# Exercise goal:
Review the listing and copy each line that holds the word "begin".

▽

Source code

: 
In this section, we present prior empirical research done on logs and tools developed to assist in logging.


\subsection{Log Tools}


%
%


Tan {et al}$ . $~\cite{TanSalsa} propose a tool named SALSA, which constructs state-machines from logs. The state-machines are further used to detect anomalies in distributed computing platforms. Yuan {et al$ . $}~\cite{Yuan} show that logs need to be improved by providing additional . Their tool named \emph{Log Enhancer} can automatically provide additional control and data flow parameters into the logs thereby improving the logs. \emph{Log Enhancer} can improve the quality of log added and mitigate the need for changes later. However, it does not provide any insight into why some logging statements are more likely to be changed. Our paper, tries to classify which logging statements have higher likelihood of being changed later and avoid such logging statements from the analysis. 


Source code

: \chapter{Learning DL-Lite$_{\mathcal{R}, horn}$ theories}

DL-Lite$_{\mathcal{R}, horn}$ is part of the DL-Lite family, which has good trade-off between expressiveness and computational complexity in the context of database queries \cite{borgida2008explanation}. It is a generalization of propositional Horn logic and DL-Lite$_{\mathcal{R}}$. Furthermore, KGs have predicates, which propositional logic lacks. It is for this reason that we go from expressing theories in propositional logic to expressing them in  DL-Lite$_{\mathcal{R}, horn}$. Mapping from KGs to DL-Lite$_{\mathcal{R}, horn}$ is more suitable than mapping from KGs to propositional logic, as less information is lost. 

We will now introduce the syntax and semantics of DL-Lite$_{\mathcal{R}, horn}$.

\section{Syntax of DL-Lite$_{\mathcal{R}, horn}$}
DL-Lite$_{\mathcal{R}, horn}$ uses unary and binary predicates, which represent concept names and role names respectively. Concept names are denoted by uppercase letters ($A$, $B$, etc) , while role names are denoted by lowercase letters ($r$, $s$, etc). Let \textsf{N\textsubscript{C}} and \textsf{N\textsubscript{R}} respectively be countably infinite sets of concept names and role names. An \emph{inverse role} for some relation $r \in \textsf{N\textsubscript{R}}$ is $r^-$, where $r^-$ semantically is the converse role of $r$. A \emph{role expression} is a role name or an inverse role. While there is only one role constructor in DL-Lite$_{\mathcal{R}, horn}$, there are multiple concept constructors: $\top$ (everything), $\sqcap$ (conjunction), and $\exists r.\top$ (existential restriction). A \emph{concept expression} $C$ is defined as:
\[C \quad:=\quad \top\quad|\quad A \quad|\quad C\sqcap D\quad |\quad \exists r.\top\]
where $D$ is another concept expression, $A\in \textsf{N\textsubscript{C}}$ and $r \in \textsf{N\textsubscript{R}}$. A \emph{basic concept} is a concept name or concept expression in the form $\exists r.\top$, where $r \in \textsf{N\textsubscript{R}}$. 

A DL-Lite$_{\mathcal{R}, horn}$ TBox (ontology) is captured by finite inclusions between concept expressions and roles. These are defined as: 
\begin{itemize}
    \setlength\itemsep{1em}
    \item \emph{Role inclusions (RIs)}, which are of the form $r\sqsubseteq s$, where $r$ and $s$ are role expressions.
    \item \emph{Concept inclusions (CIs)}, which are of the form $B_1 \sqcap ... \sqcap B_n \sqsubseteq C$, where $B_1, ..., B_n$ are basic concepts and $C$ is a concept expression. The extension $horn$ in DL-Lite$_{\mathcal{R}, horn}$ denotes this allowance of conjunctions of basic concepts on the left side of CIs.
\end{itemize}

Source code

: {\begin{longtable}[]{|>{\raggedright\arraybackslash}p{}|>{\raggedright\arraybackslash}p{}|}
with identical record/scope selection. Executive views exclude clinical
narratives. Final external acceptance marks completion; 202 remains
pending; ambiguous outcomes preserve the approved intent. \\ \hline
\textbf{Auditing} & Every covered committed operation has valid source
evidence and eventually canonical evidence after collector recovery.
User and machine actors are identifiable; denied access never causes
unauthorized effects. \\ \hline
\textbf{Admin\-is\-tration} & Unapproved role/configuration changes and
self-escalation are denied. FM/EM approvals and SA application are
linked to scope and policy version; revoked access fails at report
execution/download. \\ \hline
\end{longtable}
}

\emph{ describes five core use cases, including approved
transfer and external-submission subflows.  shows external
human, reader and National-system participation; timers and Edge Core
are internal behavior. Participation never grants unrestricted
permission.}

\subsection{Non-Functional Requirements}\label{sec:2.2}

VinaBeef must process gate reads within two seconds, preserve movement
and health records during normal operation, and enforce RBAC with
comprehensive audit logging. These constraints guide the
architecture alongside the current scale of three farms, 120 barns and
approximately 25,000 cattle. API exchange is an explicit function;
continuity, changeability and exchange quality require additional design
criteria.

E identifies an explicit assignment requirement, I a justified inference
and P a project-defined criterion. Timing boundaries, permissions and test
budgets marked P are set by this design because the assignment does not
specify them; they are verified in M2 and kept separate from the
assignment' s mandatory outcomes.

△

# Solution to this task:
\begin{itemize}
: {\begin{longtable}[]{|>{\raggedright\arraybackslash}p{}|>{\raggedright\arraybackslash}p{}|}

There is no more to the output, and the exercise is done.